■ Assignment
For each line of the data that includes the word "Attori", copy the line.

(Entries supplied begins)

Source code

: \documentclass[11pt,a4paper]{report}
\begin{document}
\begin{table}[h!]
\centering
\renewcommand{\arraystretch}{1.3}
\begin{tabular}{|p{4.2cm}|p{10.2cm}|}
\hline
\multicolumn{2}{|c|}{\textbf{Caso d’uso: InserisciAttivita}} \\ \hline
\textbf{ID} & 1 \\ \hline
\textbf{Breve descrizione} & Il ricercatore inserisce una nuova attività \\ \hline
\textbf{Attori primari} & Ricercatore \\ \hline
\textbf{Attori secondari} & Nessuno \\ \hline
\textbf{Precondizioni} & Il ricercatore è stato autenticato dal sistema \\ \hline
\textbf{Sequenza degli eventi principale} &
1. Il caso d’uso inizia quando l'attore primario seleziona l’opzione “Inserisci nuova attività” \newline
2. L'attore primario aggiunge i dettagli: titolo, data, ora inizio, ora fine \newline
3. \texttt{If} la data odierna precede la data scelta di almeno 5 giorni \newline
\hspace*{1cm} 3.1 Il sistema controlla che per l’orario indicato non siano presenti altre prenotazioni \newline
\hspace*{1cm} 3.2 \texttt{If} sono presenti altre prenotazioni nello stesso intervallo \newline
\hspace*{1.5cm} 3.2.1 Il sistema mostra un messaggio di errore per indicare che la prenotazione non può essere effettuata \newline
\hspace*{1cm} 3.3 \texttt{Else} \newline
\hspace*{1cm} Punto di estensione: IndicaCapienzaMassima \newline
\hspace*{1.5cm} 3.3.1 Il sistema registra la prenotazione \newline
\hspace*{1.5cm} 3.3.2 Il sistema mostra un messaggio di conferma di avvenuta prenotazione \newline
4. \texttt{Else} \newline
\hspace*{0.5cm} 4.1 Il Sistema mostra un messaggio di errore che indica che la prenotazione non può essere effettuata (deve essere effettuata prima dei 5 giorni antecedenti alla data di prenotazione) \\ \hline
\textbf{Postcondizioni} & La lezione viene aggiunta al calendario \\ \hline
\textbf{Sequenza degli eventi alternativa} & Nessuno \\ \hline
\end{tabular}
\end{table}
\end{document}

(Entries supplied ends)
(Entries supplied begins)

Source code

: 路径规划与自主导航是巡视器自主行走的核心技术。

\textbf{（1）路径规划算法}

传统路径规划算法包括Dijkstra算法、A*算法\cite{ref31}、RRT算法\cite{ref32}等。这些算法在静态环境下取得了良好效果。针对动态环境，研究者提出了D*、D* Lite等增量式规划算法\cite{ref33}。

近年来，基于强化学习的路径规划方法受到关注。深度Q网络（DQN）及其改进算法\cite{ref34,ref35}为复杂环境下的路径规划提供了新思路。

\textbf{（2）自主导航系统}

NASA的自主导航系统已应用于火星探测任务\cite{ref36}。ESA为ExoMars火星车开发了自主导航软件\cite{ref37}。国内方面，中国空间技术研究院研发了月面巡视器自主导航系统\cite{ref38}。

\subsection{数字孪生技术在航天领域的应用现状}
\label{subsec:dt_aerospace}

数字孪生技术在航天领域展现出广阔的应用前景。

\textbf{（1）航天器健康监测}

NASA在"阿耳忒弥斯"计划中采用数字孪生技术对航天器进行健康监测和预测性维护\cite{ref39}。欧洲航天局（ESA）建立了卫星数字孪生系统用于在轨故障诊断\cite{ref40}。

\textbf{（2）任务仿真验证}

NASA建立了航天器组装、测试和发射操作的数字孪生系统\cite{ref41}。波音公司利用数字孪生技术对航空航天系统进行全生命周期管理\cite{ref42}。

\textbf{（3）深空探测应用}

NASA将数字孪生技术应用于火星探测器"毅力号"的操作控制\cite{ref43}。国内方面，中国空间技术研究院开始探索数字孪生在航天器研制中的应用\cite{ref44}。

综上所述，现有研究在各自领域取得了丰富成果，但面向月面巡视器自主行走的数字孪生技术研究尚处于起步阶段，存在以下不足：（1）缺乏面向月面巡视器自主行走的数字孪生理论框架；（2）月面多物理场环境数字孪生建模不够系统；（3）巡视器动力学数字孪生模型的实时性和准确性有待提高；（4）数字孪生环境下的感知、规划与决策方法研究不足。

(Entries supplied ends)

■ Solution
\textbf{Attori primari} & Ricercatore \\ \hline
\textbf{Attori secondari} & Nessuno \\ \hline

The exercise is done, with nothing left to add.